Kegiatan yang mengusung tema “Be Part Of The Future Social Welfare,” ini berlangsung selama tiga hari mulai tanggal 26–28 Desember 2025.
Diketahui Forkomkasi merupakan lembaga independen yang menghimpun mahasiswa Kessos se-Indonesia. Khusus Regional Sulawesi Selatan dan Gorontalo, saat ini terdapat empat kampus yang tergabung, yakni UIN Alauddin Makassar, Sekolah Tinggi Ilmu Kesejahteraan Sosial (Stiks) Tamalanrea Makassar, Universitas Teknologi Sulawesi dan Universitas Nahdlatul Ulama Gorontalo.
Kegiatan ini merupakan tahap awal sebelum melangkah pada kegiatan inti, peserta masih akan mengikuti agenda lanjutan berupa coaching peserta pada 30 Desember 2025, observasi lapangan pada 5–10 Januari 2026, ujian laporan pada 12 Januari 2026, serta pengukuhan anggota baru pada 16 Januari 2026 sebagai tindak lanjut dari proses pendidikan dan pelatihan.
Ketua Umum Forkomkasi Regional Sulawesi Selatan dan Gorontalo, Afif Alqaf menjelaskan bahwa kegiatan ini menjadi ruang pembelajaran sekaligus penguatan identitas mahasiswa Kessos sebagai calon pekerja sosial masa depan.
“Di sini mereka tidak hanya diperkenalkan dengan organisasi, tetapi juga diarahkan untuk memahami peran strategis mereka sebagai calon pekerja sosial,” ujarnya.

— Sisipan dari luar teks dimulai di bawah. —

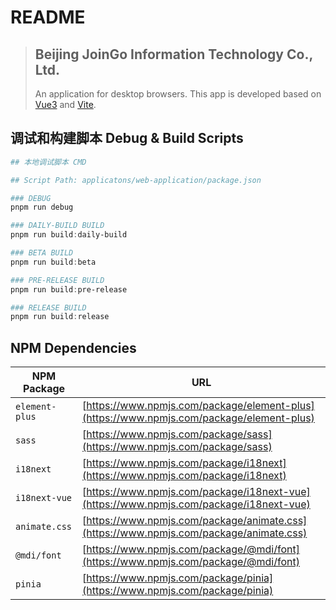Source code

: # README

> ## Beijing JoinGo Information Technology Co., Ltd.
> 
> An application for desktop browsers. This app is developed based on [Vue3](https://cn.vuejs.org/) and [Vite](https://cn.vitejs.dev/).

## 调试和构建脚本 Debug & Build Scripts

```powershell
## 本地调试脚本 CMD

## Script Path: applicatons/web-application/package.json

### DEBUG
pnpm run debug

### DAILY-BUILD BUILD
pnpm run build:daily-build

### BETA BUILD
pnpm run build:beta

### PRE-RELEASE BUILD
pnpm run build:pre-release

### RELEASE BUILD
pnpm run build:release
```

## NPM Dependencies

| NPM Package    | URL                                                                                      |
| -------------- | ---------------------------------------------------------------------------------------- |
| `element-plus` | [https://www.npmjs.com/package/element-plus](https://www.npmjs.com/package/element-plus) |
| `sass`         | [https://www.npmjs.com/package/sass](https://www.npmjs.com/package/sass)                 |
| `i18next`      | [https://www.npmjs.com/package/i18next](https://www.npmjs.com/package/i18next)           |
| `i18next-vue`  | [https://www.npmjs.com/package/i18next-vue](https://www.npmjs.com/package/i18next-vue)   |
| `animate.css`  | [https://www.npmjs.com/package/animate.css](https://www.npmjs.com/package/animate.css)   |
| `@mdi/font`    | [https://www.npmjs.com/package/@mdi/font](https://www.npmjs.com/package/@mdi/font)       |
| `pinia`        | [https://www.npmjs.com/package/pinia](https://www.npmjs.com/package/pinia)               |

Dalam pelaksanaannya, Diklat II diikuti oleh 20 peserta yang berasal dari UIN Alauddin Makassar dan STIKS Tamalanrea Makassar. Rangkaian kegiatan meliputi Talkshow Kesejahteraan Sosial, penerimaan materi diklat, Study Tour, Focus Group Discussion (FGD), serta Panggung Bebas Ekspresi sebagai ruang refleksi dan kreativitas peserta.
Ketua Panitia, Rahmatul Alif menyampaikan bahwa kegiatan ini dirancang sebagai ajang pendalaman peran mahasiswa Kessos agar lebih memahami arah gerak keilmuan dan praktik sosial di masyarakat. Peserta dibekali berbagai materi fundamental seperti social welfare, social movement, hingga analisis masalah sosial sebagai dasar kepekaan sosial.
“Kegiatan ini adalah gerbang awal bagi mahasiswa Kessos untuk mengenal lebih dalam peran mereka sebagai calon pekerja sosial. Materi yang diberikan berorientasi pada bagaimana mahasiswa mampu melihat, memahami, dan peka terhadap permasalahan sosial di sekitarnya,” jelasnya.
Ia juga mengungkapkan bahwa persiapan kegiatan dilakukan sekitar satu bulan sebelumnya melalui berbagai upaya, mulai dari mobilisasi peserta, kolaborasi dengan Sentra Pangurangi Takalar dalam penyediaan fasilitas, menghadirkan narasumber dari Pekerja Sosial (Peksos) dan alumni Forkomkasi.
“Hingga menjalin komunikasi dengan Balai Besar Pendidikan dan Pelatihan Kesejahteraan Sosial (BBPKS) terkait dukungan transportasi,” tuturnya.
Salah satu peserta, Rusmawati Buttu Batu mahasiswa UIN Alauddin Makassar membeberkan alasannya mengikuti kegiatan ini karena ingin memperdalam pemahaman tentang kesejahteraan sosial sekaligus menambah pengalaman di luar kelas.
“Karena mau belajar lebih banyak tentang kesejahteraan sosial, apalagi itu memang jurusanku. Terus tambah pengalaman juga, dan bisa lebih mendalami semua materi dari jurusanku sendiri,” ucapnya.
Rusmawati berharap kegiatan ini dapat menambah pengetahuan dan keterampilan di bidang komunikasi sosial, sekaligus memperkuat jejaring dan solidaritas antaranggota Forkomkasi di wilayah Sulawesi Selatan dan Gorontalo.